New Benchmark Testing
2025-04-30
Source:vignettes/citesource_new_benchmark_testing.Rmd
citesource_new_benchmark_testing.Rmd
About this vignette
When estimating the comprehensiveness of a search, researchers often compile a list of relevant studies and evaluate whether or not they are found using their search strategy. While benchmarking is an important step in testing the sensitivity of a search, this process can be time consuming if variations of a string are being tested.
This vignette will provide an example of how CiteSource can be used to speed up the process of benchmarking especially when comparing variations of search strings or search strategies.
1. Install and loading CiteSource
Use the following code to install CiteSource. Currently, CiteSource lives on GitHub, so you may need to first install the remotes package.

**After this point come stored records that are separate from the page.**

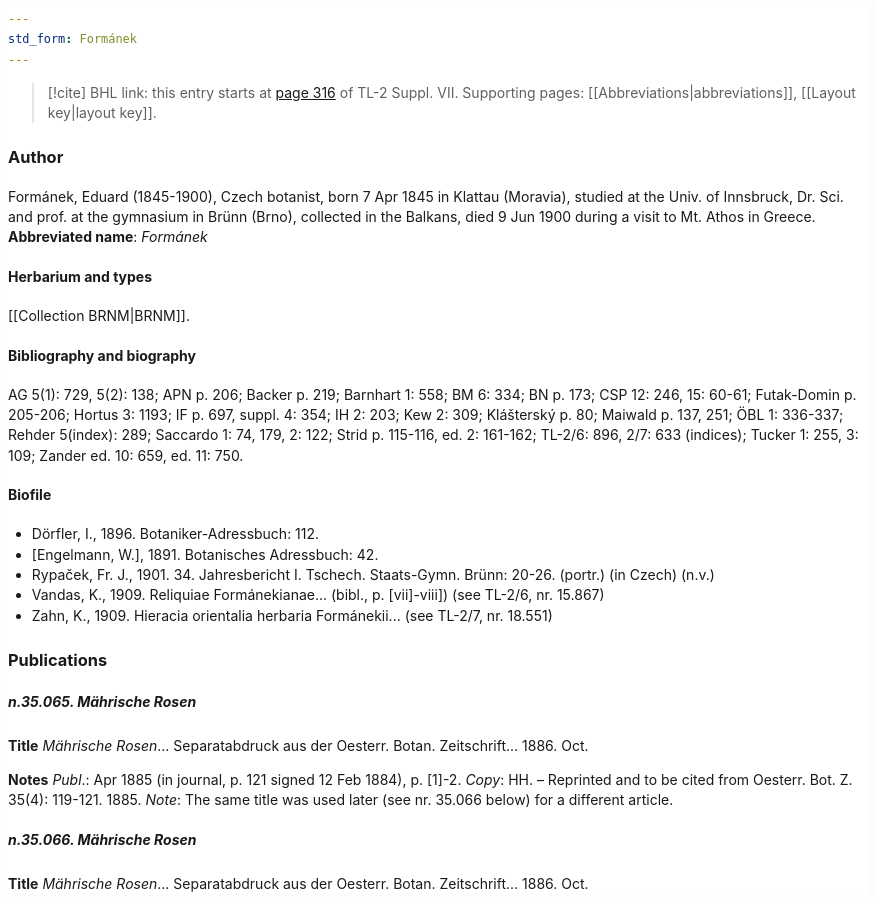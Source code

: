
 ```yaml
---
std_form: Formánek
---
```


> [!cite] BHL link: this entry starts at [page 316](https://www.biodiversitylibrary.org/page/33259820) of TL-2 Suppl. VII.
> Supporting pages: [[Abbreviations|abbreviations]], [[Layout key|layout key]].

### Author

Formánek, Eduard (1845-1900), Czech botanist, born 7 Apr 1845 in Klattau (Moravia), studied at the Univ. of Innsbruck, Dr. Sci. and prof. at the gymnasium in Brünn (Brno), collected in the Balkans, died 9 Jun 1900 during a visit to Mt. Athos in Greece. 
**Abbreviated name**: *Formánek*

#### Herbarium and types

[[Collection BRNM|BRNM]].

#### Bibliography and biography

AG 5(1): 729, 5(2): 138; APN p. 206; Backer p. 219; Barnhart 1: 558; BM 6: 334; BN p. 173; CSP 12: 246, 15: 60-61; Futak-Domin p. 205-206; Hortus 3: 1193; IF p. 697, suppl. 4: 354; IH 2: 203; Kew 2: 309; Klášterský p. 80; Maiwald p. 137, 251; ÖBL 1: 336-337; Rehder 5(index): 289; Saccardo 1: 74, 179, 2: 122; Strid p. 115-116, ed. 2: 161-162; TL-2/6: 896, 2/7: 633 (indices); Tucker 1: 255, 3: 109; Zander ed. 10: 659, ed. 11: 750.

#### Biofile

- Dörfler, I., 1896. Botaniker-Adressbuch: 112.
- \[Engelmann, W.\], 1891. Botanisches Adressbuch: 42.
- Rypaček, Fr. J., 1901. 34. Jahresbericht I. Tschech. Staats-Gymn. Brünn: 20-26. (portr.) (in Czech) (n.v.)
- Vandas, K., 1909. Reliquiae Formánekianae... (bibl., p. \[vii\]-viii\]) (see TL-2/6, nr. 15.867)
- Zahn, K., 1909. Hieracia orientalia herbaria Formánekii... (see TL-2/7, nr. 18.551)

### Publications

##### n.35.065. Mährische Rosen

**Title**
*Mährische Rosen*... Separatabdruck aus der Oesterr. Botan. Zeitschrift... 1886. Oct.

**Notes**
*Publ*.: Apr 1885 (in journal, p. 121 signed 12 Feb 1884), p. \[1\]-2. *Copy*: HH. – Reprinted and to be cited from Oesterr. Bot. Z. 35(4): 119-121. 1885.
*Note*: The same title was used later (see nr. 35.066 below) for a different article.

##### n.35.066. Mährische Rosen

**Title**
*Mährische Rosen*... Separatabdruck aus der Oesterr. Botan. Zeitschrift... 1886. Oct.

#Install the remotes packages to enable installation from GitHub
#install.packages("remotes")
#library(remotes)
#Install CiteSource
#remotes::install_github("ESHackathon/CiteSource")
#Load the CiteSource
library(CiteSource)
2. Import citation files
Users can import multiple .ris or .bib files into CiteSource, which the user can label with source information such as database or platform. In this case we are uploading the results from five different strings, which were run in Web of Science.
# Import citation files from a folder
file_path <- "../vignettes/new_benchmark_data/"
citation_files <- list.files(path = file_path, pattern = "\\.ris", full.names = TRUE)
# Print citation_files to double check the order in which R imported the files.
citation_files
#> [1] "../vignettes/new_benchmark_data//benchmark_15.ris"
#> [2] "../vignettes/new_benchmark_data//search1_166.ris"
#> [3] "../vignettes/new_benchmark_data//search2_278.ris"
#> [4] "../vignettes/new_benchmark_data//search3_302.ris"
#> [5] "../vignettes/new_benchmark_data//search4_460.ris"
#> [6] "../vignettes/new_benchmark_data//search5_495.ris"
3. Assign custom metadata
In this example the benchmark file takes an NA for cite_source while the search files are tagged with search 1, search 2, etc. The cite_label for these files is tagged as search, while the benchmark is used for the benchmark files. In further vignettes you will see how the label can be used for post screening and citations that were included in the final synthesis.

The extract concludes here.